Chemokine-induced signal transduction. Chemokine receptors are G protein-coupled receptors (GPCRs), implying that classical chemokine-induced signaling is G protein-dependent. Binding of a chemokine ligand induces a change in conformation of the GPCR, thereby facilitating exchange of guanosine diphosphate (GDP), which is bound by the α-subunit of the G protein during receptor inactivity, for guanosine triphosphate (GTP). Most chemokine receptors are coupled to G proteins that hold an inhibitory type of α subunit (Gα_i), implying that the newly formed Gα–GTP complex mediates inhibition of adenylyl cyclase, resulting in decreasing cyclic adenosine monophosphate (cAMP) concentrations. The βγ-subunit of the G protein (G_βγ), in turn, activates phospholipase Cβ (PLCβ), resulting in initiation of cleavage of phosphatidylinositol 4,5-bisphosphate (PIP₂) into diacylglycerol (DAG) and inositol 1,4,5-trisphosphate (IP₃). The latter facilitates calcium release from the endoplasmic reticulum. Calcium and PIP₂ cooperate in the activation of protein kinase C (PKC) and other calcium-sensitive protein kinases.
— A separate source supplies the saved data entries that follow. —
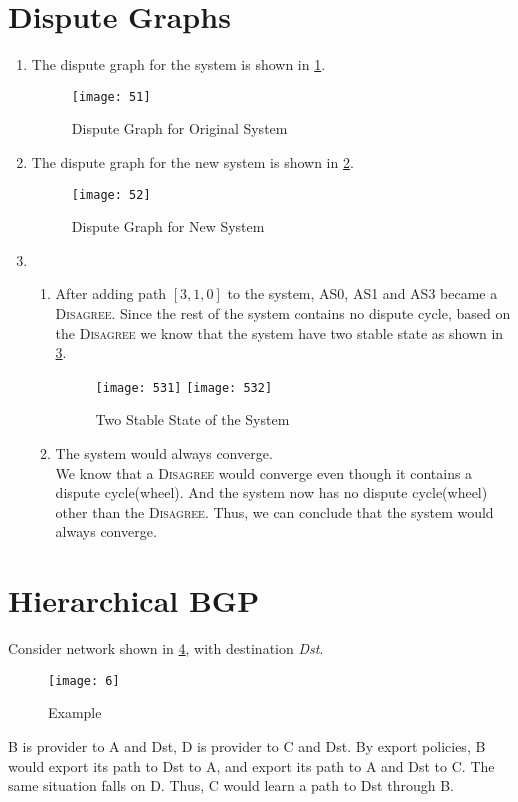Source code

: \documentclass[12pt,titlepage,letterpaper]{article}
\begin{document}
\section{Dispute Graphs}
\begin{enumerate}[label=\bfseries\alph*)]
    \item The dispute graph for the system is shown in \cref{51}.
        \begin{figure}[H]
            \centering
            \caption{Dispute Graph for Original System}\label{51}
            \texttt{[image: 51]}
        \end{figure}
    \item The dispute graph for the new system is shown in \cref{52}.
        \begin{figure}[H]
            \centering
            \caption{Dispute Graph for New System}\label{52}
            \texttt{[image: 52]}
        \end{figure}
    \item
        \begin{enumerate}[label=\roman*. ]
            \item After adding path $[3,1,0]$ to the system, AS0, AS1 and AS3
                became a \textsc{Disagree}.
                Since the rest of the system contains no dispute cycle,
                based on the \textsc{Disagree} we know that
                the system have two stable state as shown in \cref{53}.
                \begin{figure}[H]
                    \centering
                    \caption{Two Stable State of the System}\label{53}
                    \texttt{[image: 531]}
                    \hfill
                    \texttt{[image: 532]}
                \end{figure}
            \item The system would always converge.\\
                We know that a \textsc{Disagree} would converge even though it
                contains a dispute cycle(wheel). And the system now has no
                dispute cycle(wheel) other than the \textsc{Disagree}.
                Thus, we can conclude that the system would always converge.
        \end{enumerate}
\end{enumerate}

\section{Hierarchical BGP}
Consider network shown in \cref{6}, with destination \emph{Dst}.
\begin{figure}[H]
    \centering
    \caption{Example}\label{6}
    \texttt{[image: 6]}
\end{figure}
B is provider to A and Dst, D is provider to C and Dst.
By export policies, B would export its path to Dst to A, and export its path to
A and Dst to C. The same situation falls on D.
Thus, C would learn a path to Dst through B.
\end{document}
In addition, G_βγ interacts with Ras, followed by activation of phosphatidylinositol-3-kinases (PI3K) and PIP₃. PIP₃ activates Rac, a GTPase, and interacts with protein kinase B (PKB), which are important for leukocyte migration and actin polymerization, respectively. In the end, modulation of actin-dependent processes regulates various leukocyte functions and initiates chemotaxis. In addition to G protein-dependent signaling, some chemokine receptors couple to arrestin after chemokine-binding and phosphorylation of the receptor by G protein-coupled receptor kinases (GRK). Arrestin mediates G protein uncoupling of the receptor and plays a role in receptor desensitization. In addition, arrestin interaction can promote receptor internalization to endosomes and ligand degradation, initiation of an additional round of cell signaling, or receptor recycling to the cell membrane.

Figure 3

Schematic structure of homodimeric CD26. Each CD26 monomer consists of an intracellular NH₂-terminal tail, a transmembrane region, a flexible part, a glycosylation-rich region, a cysteine-rich region, and a catalytic domain. Ser₆₃₀, Asp₇₀₈, and His₇₄₀ are involved in the catalytic process and are generally referred to as “the catalytic triad.” Structurally, the two termini of a CD26 monomer contribute to the formation of a β-propeller structure. An α/β-hydroxylase domain is covalently bound to the β-propeller structure. These structural features imply that CD26’s catalytic pocket is situated in a locked hole.